Town water arrived in Preuilly in the 1960s and marked the end of outdoor pit toilets such as at the back of our graineterie (now considerably more salubrious as our coin d'apéro). It also marked the end of the public lavoirs on the rivers. The women of the town gained home laundries, but also a certain amount of isolation now that they didn't meet regularly on washdays.
The commune of Preuilly-sur-Claise maintains the town water supply itself rather than contract it out to a big water company. The water is pumped from two bores situated at either end of the plan d'eau (recreation ground). From there it is lifted to a huge double tank three-quarters buried into the outer earth ramparts of the chateau. This is the highest point in town and the water is gravity fed into the réseau (network).
I've only ever seen inside the control shed once, when I happened past and two guys from the council were in there with huge wrenches, heaving valves open and closed. They were busy flushing out the system by strategically opening certain fire hydrants down in the town. With the drought last year the town water went through a spell of being very discoloured. There was a fine yellow silt which settled out in our water jugs and in the bath. It had obviously been settling all through the distribution pipes too, and the council was doing a bit of 'spring' cleaning.

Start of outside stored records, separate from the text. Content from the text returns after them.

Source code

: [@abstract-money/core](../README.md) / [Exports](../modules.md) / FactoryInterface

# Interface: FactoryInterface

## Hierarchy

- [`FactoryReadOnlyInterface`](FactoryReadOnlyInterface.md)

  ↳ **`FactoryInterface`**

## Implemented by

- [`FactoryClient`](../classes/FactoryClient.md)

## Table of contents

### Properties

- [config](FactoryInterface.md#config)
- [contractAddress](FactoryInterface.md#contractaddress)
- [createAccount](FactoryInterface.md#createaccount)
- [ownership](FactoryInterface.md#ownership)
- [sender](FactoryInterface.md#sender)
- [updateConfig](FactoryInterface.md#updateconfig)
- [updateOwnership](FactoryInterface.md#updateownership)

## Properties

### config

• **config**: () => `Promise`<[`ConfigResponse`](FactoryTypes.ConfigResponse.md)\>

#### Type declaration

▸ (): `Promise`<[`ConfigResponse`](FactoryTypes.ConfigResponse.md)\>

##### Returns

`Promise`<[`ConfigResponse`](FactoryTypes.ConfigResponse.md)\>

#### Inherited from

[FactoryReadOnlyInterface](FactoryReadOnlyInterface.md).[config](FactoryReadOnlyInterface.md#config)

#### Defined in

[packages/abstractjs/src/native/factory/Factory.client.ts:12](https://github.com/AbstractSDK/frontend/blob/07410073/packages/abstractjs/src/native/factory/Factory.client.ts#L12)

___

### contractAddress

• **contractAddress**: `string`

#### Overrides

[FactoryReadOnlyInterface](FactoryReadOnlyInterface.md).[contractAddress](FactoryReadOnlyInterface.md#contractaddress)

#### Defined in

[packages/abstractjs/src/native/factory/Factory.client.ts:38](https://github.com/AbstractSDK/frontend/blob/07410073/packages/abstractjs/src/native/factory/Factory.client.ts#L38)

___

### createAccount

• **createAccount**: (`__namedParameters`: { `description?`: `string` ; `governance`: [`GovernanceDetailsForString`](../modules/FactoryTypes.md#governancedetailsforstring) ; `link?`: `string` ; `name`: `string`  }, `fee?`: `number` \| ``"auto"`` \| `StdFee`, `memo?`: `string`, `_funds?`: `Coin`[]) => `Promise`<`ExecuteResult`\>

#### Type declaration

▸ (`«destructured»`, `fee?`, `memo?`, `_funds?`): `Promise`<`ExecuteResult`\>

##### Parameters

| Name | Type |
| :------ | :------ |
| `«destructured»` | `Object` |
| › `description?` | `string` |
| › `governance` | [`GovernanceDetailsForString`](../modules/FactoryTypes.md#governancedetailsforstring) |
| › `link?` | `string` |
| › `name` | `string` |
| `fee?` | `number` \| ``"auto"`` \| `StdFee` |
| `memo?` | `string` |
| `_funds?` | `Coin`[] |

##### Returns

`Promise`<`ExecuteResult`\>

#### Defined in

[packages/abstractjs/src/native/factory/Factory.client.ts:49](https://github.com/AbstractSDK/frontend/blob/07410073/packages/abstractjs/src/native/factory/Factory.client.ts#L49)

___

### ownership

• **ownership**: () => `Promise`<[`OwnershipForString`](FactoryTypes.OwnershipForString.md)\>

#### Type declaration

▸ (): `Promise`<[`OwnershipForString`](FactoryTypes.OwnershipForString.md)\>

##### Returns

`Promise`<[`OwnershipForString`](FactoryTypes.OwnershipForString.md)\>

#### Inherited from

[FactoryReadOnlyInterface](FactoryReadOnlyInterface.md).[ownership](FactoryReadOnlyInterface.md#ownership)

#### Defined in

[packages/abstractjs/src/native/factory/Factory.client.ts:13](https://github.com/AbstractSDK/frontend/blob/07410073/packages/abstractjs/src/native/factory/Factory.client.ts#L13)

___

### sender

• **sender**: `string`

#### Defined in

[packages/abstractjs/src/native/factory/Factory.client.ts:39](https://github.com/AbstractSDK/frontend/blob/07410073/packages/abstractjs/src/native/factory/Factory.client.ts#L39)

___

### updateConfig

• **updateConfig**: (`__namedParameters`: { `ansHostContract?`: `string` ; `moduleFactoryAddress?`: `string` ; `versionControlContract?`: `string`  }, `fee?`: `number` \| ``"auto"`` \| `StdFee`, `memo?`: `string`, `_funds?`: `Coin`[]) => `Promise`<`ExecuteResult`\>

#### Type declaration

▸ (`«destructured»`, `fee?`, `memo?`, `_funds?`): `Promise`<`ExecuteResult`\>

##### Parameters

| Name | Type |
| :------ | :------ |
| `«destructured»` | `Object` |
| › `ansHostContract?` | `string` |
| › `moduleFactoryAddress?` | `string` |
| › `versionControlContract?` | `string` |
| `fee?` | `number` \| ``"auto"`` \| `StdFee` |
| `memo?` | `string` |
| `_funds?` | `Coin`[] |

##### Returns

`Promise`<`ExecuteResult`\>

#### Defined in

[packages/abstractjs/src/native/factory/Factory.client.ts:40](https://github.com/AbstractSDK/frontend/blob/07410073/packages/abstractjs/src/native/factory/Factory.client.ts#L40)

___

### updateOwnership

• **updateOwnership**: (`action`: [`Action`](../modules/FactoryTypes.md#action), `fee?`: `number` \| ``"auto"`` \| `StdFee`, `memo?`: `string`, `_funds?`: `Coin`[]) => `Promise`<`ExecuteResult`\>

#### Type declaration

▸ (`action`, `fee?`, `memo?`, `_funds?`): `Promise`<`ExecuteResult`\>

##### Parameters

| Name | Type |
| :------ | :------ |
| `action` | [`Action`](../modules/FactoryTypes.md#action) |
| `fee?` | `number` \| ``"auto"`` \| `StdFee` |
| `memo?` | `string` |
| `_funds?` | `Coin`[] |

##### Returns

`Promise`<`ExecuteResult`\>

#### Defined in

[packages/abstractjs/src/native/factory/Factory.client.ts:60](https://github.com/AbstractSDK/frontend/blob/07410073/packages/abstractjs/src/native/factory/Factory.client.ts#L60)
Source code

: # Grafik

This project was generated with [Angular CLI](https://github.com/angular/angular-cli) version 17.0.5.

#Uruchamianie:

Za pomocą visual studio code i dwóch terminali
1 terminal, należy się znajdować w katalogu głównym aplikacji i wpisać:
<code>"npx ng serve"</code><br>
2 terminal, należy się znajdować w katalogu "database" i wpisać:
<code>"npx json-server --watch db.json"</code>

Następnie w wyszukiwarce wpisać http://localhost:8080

Our Level 3 water restrictions were rescinded late last year, after reasonable rain brought us up to 80% of our yearly average. This year, as in the last few years at least, farmers are banned from extracting water for irrigation from the Claise and its tributaries upstream from le Grand Pressigny. A great swathe up through the département to our west and north has been declared a drought disaster area for 2011, which means that farmers will have guaranteed payouts on insurance claims for crop failures and be eligble for assistance, grants and compensation. The graziers union has been offering grants of up to €6000 to purchase fodder since the middle of last year, since many graziers and dairy farmers were supplementary feeding much earlier than normal due to lack of grass and many ran out of homegrown hay and silage before the end of the year. Purchasing fodder is not an expense many farmers expect here - they pride themselves on being self-sufficient in this regard.